[Start of Attachment]
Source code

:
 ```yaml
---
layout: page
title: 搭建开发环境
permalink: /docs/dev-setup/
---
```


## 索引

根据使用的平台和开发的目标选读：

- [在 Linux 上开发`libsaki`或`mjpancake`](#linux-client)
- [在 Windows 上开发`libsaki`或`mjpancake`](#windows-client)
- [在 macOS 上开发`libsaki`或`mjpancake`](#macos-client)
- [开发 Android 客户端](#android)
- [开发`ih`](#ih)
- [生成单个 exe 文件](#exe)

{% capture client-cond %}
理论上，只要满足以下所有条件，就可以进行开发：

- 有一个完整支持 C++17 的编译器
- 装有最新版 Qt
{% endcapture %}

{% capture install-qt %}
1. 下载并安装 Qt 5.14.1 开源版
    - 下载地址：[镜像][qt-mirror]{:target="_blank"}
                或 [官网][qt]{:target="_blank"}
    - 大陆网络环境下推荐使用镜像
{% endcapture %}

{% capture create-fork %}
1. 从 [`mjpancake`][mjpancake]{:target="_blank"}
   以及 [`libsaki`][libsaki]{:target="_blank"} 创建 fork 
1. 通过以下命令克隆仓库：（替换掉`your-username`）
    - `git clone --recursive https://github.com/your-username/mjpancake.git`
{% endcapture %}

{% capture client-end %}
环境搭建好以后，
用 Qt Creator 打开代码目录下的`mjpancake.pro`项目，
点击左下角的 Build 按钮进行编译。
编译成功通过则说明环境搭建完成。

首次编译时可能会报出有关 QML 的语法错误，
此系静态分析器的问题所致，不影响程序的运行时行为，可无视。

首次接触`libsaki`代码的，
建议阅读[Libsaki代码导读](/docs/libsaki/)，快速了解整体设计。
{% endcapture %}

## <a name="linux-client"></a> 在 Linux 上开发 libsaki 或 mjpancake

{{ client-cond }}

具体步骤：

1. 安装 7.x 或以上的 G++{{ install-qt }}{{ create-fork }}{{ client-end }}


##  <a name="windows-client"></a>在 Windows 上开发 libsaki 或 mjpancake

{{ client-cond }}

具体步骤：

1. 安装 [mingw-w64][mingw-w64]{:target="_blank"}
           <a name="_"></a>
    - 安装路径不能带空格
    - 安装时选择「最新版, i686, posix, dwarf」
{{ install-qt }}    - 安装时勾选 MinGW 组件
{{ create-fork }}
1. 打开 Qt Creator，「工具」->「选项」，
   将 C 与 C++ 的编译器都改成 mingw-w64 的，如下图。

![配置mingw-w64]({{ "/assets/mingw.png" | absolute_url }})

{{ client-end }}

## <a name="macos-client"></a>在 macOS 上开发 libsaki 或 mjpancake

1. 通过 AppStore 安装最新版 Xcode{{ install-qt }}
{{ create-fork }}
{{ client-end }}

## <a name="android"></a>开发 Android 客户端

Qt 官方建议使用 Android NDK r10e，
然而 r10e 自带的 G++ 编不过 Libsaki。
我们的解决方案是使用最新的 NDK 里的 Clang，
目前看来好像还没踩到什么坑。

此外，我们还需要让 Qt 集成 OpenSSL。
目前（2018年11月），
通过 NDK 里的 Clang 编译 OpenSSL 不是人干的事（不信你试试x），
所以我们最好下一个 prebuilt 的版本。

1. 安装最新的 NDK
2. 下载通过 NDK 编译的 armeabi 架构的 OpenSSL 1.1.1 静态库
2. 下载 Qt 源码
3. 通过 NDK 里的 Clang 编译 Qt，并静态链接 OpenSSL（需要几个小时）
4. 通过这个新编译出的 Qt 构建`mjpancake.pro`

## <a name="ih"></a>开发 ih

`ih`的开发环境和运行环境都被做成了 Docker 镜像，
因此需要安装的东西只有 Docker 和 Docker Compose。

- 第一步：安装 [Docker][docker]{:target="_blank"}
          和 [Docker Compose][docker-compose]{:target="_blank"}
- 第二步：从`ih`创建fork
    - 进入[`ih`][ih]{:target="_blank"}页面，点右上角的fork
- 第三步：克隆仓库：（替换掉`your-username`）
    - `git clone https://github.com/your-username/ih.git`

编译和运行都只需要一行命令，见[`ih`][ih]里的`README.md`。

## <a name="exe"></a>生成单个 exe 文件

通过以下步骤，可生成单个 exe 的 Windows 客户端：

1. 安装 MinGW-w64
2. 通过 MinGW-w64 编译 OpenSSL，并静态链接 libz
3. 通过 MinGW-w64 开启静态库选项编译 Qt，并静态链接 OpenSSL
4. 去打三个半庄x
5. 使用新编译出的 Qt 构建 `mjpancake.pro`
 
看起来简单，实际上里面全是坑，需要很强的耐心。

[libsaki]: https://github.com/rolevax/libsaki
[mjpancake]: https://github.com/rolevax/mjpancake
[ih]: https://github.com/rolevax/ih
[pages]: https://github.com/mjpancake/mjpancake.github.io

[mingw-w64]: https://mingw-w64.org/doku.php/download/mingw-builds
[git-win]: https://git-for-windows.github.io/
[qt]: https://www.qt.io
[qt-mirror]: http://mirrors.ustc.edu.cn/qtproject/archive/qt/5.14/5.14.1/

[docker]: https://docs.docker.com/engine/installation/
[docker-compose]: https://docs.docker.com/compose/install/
[End of Attachment]
__YOUR GOAL__: Return the entries exactly through the "4. 通过这个新编译出的 Qt" line.

__EXPECTED ANSWER__:
Source code

:
 ```yaml
---
layout: page
title: 搭建开发环境
permalink: /docs/dev-setup/
---
```


## 索引

根据使用的平台和开发的目标选读：

- [在 Linux 上开发`libsaki`或`mjpancake`](#linux-client)
- [在 Windows 上开发`libsaki`或`mjpancake`](#windows-client)
- [在 macOS 上开发`libsaki`或`mjpancake`](#macos-client)
- [开发 Android 客户端](#android)
- [开发`ih`](#ih)
- [生成单个 exe 文件](#exe)

{% capture client-cond %}
理论上，只要满足以下所有条件，就可以进行开发：

- 有一个完整支持 C++17 的编译器
- 装有最新版 Qt
{% endcapture %}

{% capture install-qt %}
1. 下载并安装 Qt 5.14.1 开源版
    - 下载地址：[镜像][qt-mirror]{:target="_blank"}
                或 [官网][qt]{:target="_blank"}
    - 大陆网络环境下推荐使用镜像
{% endcapture %}

{% capture create-fork %}
1. 从 [`mjpancake`][mjpancake]{:target="_blank"}
   以及 [`libsaki`][libsaki]{:target="_blank"} 创建 fork 
1. 通过以下命令克隆仓库：（替换掉`your-username`）
    - `git clone --recursive https://github.com/your-username/mjpancake.git`
{% endcapture %}

{% capture client-end %}
环境搭建好以后，
用 Qt Creator 打开代码目录下的`mjpancake.pro`项目，
点击左下角的 Build 按钮进行编译。
编译成功通过则说明环境搭建完成。

首次编译时可能会报出有关 QML 的语法错误，
此系静态分析器的问题所致，不影响程序的运行时行为，可无视。

首次接触`libsaki`代码的，
建议阅读[Libsaki代码导读](/docs/libsaki/)，快速了解整体设计。
{% endcapture %}

## <a name="linux-client"></a> 在 Linux 上开发 libsaki 或 mjpancake

{{ client-cond }}

具体步骤：

1. 安装 7.x 或以上的 G++{{ install-qt }}{{ create-fork }}{{ client-end }}


##  <a name="windows-client"></a>在 Windows 上开发 libsaki 或 mjpancake

{{ client-cond }}

具体步骤：

1. 安装 [mingw-w64][mingw-w64]{:target="_blank"}
           <a name="_"></a>
    - 安装路径不能带空格
    - 安装时选择「最新版, i686, posix, dwarf」
{{ install-qt }}    - 安装时勾选 MinGW 组件
{{ create-fork }}
1. 打开 Qt Creator，「工具」->「选项」，
   将 C 与 C++ 的编译器都改成 mingw-w64 的，如下图。

![配置mingw-w64]({{ "/assets/mingw.png" | absolute_url }})

{{ client-end }}

## <a name="macos-client"></a>在 macOS 上开发 libsaki 或 mjpancake

1. 通过 AppStore 安装最新版 Xcode{{ install-qt }}
{{ create-fork }}
{{ client-end }}

## <a name="android"></a>开发 Android 客户端

Qt 官方建议使用 Android NDK r10e，
然而 r10e 自带的 G++ 编不过 Libsaki。
我们的解决方案是使用最新的 NDK 里的 Clang，
目前看来好像还没踩到什么坑。

此外，我们还需要让 Qt 集成 OpenSSL。
目前（2018年11月），
通过 NDK 里的 Clang 编译 OpenSSL 不是人干的事（不信你试试x），
所以我们最好下一个 prebuilt 的版本。

1. 安装最新的 NDK
2. 下载通过 NDK 编译的 armeabi 架构的 OpenSSL 1.1.1 静态库
2. 下载 Qt 源码
3. 通过 NDK 里的 Clang 编译 Qt，并静态链接 OpenSSL（需要几个小时）
4. 通过这个新编译出的 Qt 构建`mjpancake.pro`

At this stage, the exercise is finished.